Problem statement:
Please give the number of lines in the listing that include the word "converts", with no other words.

Records:
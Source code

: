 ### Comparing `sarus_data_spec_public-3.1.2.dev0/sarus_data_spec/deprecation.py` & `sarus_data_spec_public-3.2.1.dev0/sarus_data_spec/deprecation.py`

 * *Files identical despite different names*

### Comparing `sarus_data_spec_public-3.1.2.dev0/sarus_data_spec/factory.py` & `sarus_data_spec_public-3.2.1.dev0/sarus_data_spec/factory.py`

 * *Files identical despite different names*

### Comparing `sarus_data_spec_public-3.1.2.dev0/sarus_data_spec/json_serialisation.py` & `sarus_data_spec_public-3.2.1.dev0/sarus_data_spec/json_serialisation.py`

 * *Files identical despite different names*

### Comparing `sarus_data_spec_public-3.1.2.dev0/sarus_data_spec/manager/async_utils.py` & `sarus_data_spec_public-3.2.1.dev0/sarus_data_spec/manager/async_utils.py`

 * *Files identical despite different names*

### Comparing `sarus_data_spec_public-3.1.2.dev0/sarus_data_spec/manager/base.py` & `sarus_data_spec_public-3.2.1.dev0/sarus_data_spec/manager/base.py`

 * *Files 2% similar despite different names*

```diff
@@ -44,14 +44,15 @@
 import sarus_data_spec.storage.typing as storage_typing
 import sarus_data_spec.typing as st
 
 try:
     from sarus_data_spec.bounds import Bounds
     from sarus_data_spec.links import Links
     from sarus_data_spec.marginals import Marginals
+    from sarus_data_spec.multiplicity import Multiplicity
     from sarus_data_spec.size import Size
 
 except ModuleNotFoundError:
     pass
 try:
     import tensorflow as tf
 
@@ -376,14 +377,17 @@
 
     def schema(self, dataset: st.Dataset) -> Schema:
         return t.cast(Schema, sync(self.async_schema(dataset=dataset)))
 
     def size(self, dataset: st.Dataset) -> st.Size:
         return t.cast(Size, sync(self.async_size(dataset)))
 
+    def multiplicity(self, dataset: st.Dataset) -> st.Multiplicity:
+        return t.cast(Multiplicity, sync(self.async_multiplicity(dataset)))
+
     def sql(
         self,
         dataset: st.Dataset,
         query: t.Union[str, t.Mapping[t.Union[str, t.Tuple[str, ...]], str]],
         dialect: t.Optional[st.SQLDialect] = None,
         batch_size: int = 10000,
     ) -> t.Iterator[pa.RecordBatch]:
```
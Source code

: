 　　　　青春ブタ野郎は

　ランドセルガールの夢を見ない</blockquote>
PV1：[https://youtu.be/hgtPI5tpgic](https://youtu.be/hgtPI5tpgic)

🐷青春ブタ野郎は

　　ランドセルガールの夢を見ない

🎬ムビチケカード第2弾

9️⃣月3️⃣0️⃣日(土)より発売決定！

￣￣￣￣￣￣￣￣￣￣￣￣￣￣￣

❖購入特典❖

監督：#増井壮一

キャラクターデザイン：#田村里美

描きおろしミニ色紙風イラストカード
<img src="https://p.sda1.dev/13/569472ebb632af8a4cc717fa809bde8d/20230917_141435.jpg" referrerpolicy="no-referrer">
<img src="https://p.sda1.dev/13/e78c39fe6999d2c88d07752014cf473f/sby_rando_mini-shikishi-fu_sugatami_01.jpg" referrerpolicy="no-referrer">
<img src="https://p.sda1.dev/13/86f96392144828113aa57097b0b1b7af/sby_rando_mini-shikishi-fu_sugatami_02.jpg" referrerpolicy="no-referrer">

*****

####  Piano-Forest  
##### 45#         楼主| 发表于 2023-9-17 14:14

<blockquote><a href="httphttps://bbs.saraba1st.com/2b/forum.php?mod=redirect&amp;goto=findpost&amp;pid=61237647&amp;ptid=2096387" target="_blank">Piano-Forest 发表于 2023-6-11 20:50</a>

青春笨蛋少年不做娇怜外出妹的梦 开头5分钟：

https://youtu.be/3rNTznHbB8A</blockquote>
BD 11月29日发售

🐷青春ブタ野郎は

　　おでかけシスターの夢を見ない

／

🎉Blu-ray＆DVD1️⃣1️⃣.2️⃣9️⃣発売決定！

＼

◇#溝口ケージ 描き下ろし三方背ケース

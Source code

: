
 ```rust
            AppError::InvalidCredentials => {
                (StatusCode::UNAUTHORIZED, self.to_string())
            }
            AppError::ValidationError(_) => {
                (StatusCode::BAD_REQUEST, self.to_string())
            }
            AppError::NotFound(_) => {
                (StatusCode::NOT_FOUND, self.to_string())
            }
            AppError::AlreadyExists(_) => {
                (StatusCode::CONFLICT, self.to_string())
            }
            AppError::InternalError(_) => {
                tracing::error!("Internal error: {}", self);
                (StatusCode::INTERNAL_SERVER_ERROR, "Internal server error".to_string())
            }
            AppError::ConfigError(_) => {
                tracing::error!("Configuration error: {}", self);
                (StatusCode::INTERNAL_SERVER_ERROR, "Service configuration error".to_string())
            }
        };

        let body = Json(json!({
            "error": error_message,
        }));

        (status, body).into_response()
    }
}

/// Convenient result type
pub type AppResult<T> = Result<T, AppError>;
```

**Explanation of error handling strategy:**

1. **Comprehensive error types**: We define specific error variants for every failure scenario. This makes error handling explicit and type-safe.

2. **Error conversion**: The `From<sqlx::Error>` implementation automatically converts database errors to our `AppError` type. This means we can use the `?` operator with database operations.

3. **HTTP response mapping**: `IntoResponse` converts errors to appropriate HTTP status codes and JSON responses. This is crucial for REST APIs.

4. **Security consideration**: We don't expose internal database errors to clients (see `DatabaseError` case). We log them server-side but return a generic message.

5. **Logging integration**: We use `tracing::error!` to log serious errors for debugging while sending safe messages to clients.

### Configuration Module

Response to this task:
2